**Work to be completed**
Each line from the first entry to the line with "### What did this paper do?", both included, is to be returned unchanged, with any pictures dropped.

[Saved data entries]
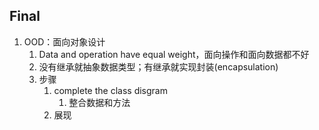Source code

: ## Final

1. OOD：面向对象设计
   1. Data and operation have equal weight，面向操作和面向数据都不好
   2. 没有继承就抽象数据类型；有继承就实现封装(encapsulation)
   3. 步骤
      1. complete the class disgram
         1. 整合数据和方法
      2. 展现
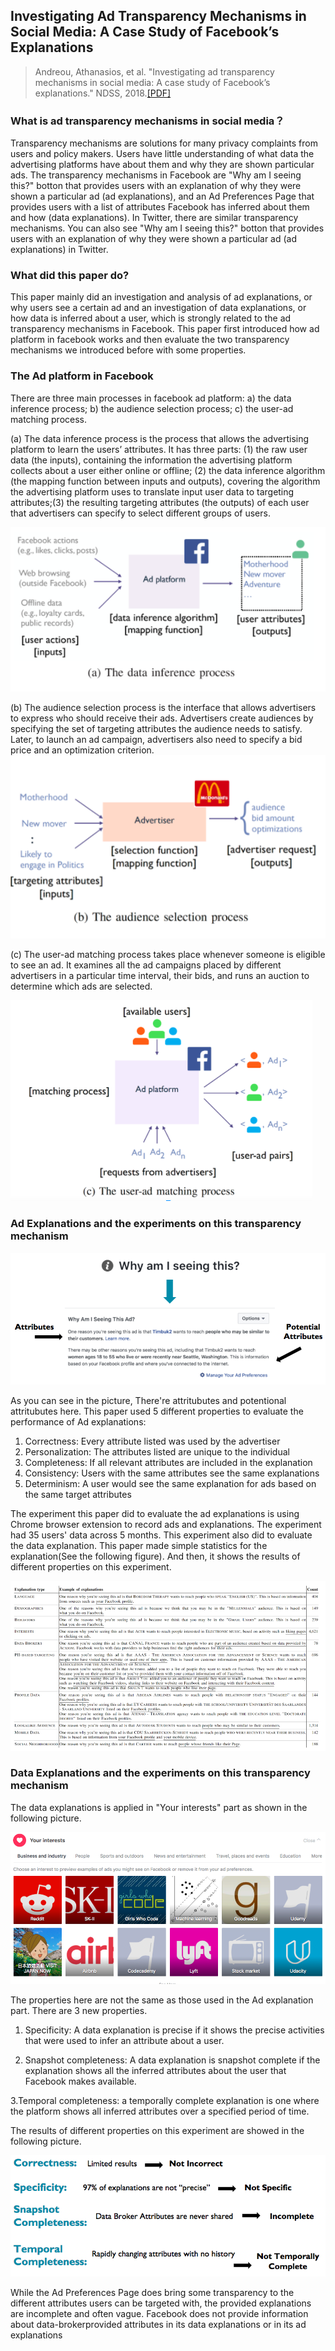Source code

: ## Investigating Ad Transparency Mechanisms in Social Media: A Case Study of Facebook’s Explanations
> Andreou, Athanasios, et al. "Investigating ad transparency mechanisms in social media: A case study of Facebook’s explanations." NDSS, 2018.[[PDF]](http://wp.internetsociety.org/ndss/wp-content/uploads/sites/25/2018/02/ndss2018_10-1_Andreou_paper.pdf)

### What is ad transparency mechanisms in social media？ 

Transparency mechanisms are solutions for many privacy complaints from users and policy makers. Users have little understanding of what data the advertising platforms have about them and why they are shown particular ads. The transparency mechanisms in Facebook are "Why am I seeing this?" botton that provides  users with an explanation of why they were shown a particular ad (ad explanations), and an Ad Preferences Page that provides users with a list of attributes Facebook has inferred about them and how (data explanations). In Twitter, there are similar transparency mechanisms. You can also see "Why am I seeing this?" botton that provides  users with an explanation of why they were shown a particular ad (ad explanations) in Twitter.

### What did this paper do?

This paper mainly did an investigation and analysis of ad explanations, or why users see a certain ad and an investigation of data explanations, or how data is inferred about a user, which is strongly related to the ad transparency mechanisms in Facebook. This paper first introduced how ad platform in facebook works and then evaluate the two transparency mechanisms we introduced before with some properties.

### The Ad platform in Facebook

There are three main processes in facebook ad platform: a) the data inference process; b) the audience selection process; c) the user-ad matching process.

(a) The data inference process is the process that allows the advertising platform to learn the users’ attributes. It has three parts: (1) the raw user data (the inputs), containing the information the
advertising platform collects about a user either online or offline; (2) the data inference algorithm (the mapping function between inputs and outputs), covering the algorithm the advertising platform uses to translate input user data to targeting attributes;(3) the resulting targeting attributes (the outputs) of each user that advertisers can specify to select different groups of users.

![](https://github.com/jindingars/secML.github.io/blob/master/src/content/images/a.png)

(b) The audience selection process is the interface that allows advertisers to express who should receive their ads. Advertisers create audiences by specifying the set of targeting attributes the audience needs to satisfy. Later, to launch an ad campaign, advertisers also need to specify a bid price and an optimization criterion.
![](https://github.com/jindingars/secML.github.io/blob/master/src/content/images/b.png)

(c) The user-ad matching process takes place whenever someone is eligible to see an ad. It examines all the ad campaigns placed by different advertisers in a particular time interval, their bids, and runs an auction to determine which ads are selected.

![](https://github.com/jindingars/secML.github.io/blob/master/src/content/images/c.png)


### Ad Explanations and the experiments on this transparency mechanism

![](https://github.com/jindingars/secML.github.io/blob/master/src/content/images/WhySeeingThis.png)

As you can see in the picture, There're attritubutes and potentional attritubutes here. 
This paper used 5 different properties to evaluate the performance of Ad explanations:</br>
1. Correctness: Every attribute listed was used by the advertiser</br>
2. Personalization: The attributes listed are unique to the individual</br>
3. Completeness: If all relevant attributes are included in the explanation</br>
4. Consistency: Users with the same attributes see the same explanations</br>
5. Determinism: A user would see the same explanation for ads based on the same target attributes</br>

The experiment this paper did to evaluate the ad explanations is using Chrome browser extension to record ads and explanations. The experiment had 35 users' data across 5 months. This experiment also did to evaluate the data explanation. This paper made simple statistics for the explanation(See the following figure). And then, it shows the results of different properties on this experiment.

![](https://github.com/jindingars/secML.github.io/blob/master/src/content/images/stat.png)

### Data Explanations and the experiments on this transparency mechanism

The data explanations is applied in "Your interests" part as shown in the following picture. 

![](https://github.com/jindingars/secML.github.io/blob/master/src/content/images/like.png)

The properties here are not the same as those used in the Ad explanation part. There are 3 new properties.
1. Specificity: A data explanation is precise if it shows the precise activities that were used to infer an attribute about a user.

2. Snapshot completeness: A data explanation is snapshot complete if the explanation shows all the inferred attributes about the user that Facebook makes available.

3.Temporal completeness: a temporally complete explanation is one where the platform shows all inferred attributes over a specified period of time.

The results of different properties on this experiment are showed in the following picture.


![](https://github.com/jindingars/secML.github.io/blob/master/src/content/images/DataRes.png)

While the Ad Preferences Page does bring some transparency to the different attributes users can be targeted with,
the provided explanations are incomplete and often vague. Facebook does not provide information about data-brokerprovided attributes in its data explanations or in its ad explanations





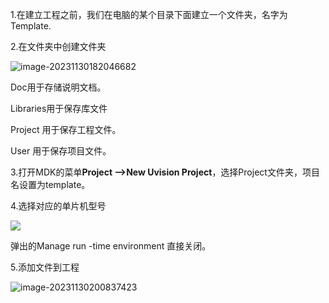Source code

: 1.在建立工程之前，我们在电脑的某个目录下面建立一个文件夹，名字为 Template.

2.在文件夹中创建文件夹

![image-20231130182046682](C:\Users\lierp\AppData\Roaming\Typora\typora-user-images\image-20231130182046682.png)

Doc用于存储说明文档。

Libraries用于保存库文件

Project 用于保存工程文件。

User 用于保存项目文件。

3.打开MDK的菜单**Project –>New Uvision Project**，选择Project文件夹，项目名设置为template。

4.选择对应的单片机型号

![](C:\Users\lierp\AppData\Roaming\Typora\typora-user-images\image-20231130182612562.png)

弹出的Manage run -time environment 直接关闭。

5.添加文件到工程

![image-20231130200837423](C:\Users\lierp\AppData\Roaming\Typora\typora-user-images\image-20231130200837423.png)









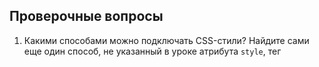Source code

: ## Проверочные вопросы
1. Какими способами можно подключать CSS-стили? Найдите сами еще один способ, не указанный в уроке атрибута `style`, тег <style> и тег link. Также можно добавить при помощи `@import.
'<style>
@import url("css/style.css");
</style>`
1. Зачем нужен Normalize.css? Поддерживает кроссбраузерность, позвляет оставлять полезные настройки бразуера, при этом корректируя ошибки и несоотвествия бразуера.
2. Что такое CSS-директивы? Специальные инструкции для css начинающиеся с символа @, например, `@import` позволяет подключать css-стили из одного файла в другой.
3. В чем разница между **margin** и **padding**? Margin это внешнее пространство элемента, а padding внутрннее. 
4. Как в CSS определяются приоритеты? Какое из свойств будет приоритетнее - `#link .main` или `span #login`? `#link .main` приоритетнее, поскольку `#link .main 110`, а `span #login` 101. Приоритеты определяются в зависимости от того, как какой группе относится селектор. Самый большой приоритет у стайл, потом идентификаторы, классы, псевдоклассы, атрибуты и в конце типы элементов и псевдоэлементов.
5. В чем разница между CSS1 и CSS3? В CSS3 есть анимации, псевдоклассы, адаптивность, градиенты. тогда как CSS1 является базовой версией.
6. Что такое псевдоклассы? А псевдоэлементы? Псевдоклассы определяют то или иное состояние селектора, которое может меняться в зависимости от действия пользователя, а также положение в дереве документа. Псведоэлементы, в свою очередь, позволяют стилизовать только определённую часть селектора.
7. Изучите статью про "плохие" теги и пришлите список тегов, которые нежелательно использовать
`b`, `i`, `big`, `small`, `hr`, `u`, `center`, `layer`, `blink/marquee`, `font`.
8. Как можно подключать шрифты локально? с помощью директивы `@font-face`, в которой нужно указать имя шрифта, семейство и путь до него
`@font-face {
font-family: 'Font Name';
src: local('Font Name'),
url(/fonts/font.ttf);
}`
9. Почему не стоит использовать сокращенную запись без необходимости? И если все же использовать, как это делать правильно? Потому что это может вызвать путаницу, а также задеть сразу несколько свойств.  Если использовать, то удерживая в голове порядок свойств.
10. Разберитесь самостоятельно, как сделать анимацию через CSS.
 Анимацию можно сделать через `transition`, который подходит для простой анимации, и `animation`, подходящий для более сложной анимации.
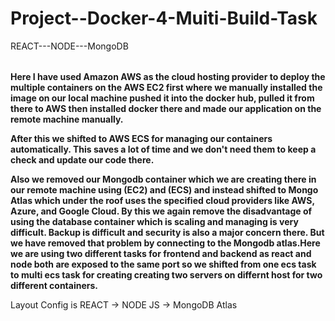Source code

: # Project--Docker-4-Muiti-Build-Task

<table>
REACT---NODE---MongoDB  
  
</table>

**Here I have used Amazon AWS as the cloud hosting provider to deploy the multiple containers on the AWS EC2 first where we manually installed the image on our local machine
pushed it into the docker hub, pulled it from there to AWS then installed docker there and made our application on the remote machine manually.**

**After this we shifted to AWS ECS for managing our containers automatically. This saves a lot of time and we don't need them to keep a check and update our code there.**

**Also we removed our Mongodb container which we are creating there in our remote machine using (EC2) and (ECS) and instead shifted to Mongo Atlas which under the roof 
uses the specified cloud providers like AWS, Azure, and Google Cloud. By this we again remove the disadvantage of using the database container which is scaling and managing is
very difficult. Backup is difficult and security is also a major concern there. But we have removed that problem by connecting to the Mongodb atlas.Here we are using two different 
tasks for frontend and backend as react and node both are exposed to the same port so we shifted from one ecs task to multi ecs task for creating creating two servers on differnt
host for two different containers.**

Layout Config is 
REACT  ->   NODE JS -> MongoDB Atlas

**Solved problem**
Source code

: ## Final

1. OOD：面向对象设计
   1. Data and operation have equal weight，面向操作和面向数据都不好
   2. 没有继承就抽象数据类型；有继承就实现封装(encapsulation)
   3. 步骤
      1. complete the class disgram
         1. 整合数据和方法
      2. 展现
Source code

: ## Investigating Ad Transparency Mechanisms in Social Media: A Case Study of Facebook’s Explanations
> Andreou, Athanasios, et al. "Investigating ad transparency mechanisms in social media: A case study of Facebook’s explanations." NDSS, 2018.[[PDF]](http://wp.internetsociety.org/ndss/wp-content/uploads/sites/25/2018/02/ndss2018_10-1_Andreou_paper.pdf)

### What is ad transparency mechanisms in social media？ 

Transparency mechanisms are solutions for many privacy complaints from users and policy makers. Users have little understanding of what data the advertising platforms have about them and why they are shown particular ads. The transparency mechanisms in Facebook are "Why am I seeing this?" botton that provides  users with an explanation of why they were shown a particular ad (ad explanations), and an Ad Preferences Page that provides users with a list of attributes Facebook has inferred about them and how (data explanations). In Twitter, there are similar transparency mechanisms. You can also see "Why am I seeing this?" botton that provides  users with an explanation of why they were shown a particular ad (ad explanations) in Twitter.

### What did this paper do?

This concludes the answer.